Entre as exigências estão mecanismos de rastreabilidade, controle e segurança, como coordenadas geográficas, área georreferenciada e registro fotográfico das plantações.
O volume autorizado deverá estar vinculado à transformação farmacêutica contratada, em modelo semelhante ao adotado para produtos controlados no país.
A autorização será limitada a produtos com teor de THC igual ou inferior a 0,3%. Apenas insumos dentro desse padrão poderão ser importados ou adquiridos, todos sob regulação do Ministério da Agricultura.

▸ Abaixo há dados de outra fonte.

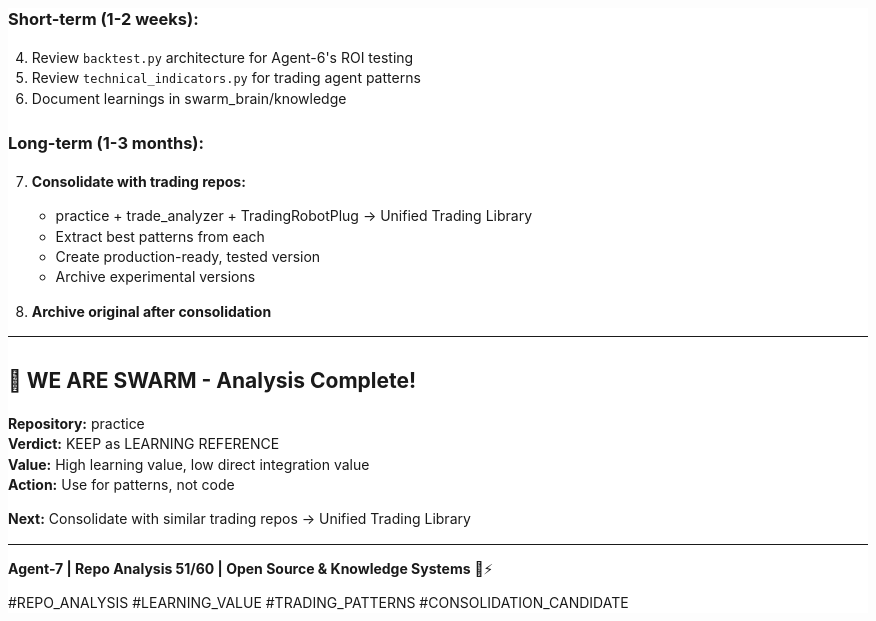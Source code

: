 ### **Short-term (1-2 weeks):**
4. Review `backtest.py` architecture for Agent-6's ROI testing
5. Review `technical_indicators.py` for trading agent patterns
6. Document learnings in swarm_brain/knowledge

### **Long-term (1-3 months):**
7. **Consolidate with trading repos:**
   - practice + trade_analyzer + TradingRobotPlug → Unified Trading Library
   - Extract best patterns from each
   - Create production-ready, tested version
   - Archive experimental versions

8. **Archive original after consolidation**

---

## 🐝 WE ARE SWARM - Analysis Complete!

**Repository:** practice  
**Verdict:** KEEP as LEARNING REFERENCE  
**Value:** High learning value, low direct integration value  
**Action:** Use for patterns, not code  

**Next:** Consolidate with similar trading repos → Unified Trading Library

---

**Agent-7 | Repo Analysis 51/60 | Open Source & Knowledge Systems** 🚀⚡

#REPO_ANALYSIS #LEARNING_VALUE #TRADING_PATTERNS #CONSOLIDATION_CANDIDATE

Além disso, todos os lotes produzidos deverão passar por análise laboratorial.
Pesquisa
A regulamentação para pesquisa será restrita a instituições de ensino reconhecidas pelo MEC, instituições científicas, tecnológicas e de inovação públicas, indústrias farmacêuticas e órgãos de defesa do Estado.
Para obter autorização, as instituições deverão cumprir requisitos como:
- inspeção sanitária prévia do local;
- instalação de barreiras físicas de proteção;
- vigilância 24 horas por dia com câmeras e alarmes;
- controle rigoroso de acesso, com registros mantidos por até dois anos;
- comunicação de qualquer roubo, perda ou incidente às autoridades em até 48 horas.
Associações de pacientes
A proposta prevê autorização exclusiva para associações de pacientes sem fins lucrativos, sem permissão para comercialização dos produtos.
O objetivo é avaliar, em ambiente controlado e supervisionado, a viabilidade sanitária da produção em pequena escala, fora do modelo industrial.
O funcionamento será feito por meio de chamamento público, com número limitado de projetos selecionados por ciclo, conforme critérios técnicos e sanitários.
O modelo também prevê:
- plano de monitoramento com indicadores de qualidade;
- rastreabilidade dos insumos até a dispensação aos pacientes;
- apoio de laboratórios públicos ou privados; vedação expressa à comercialização dos produtos.
Segundo a Anvisa, os dados produzidos por esse modelo servirão de base para futuras decisões regulatórias sobre o tema.
O caso
Em novembro de 2024, o STJ determinou que a União e a Anvisa editassem norma autorizando a importação de sementes, além do plantio, cultivo e comercialização da planta para uso medicinal.
O prazo original era até 19 de maio de 2025, no entanto a Advocacia Geral da União (AGU) solicitou mais tempo para que a proposta fosse finalizada e o pedido foi atendido pelo STJ.
O Plano de Ação para Regulação e Fiscalização do Acesso a tratamentos com remédios à base de cannabis, apresentado em maio ao STJ, foi elaborado por diversos órgãos do Executivo em conjunto com pesquisadores, associações de pacientes e representantes do setor.
No Brasil, a Anvisa autoriza desde 2015 a importação de produtos à base de cannabis com prescrição médica. Já em 2019, passou a permitir a comercialização desses medicamentos no país.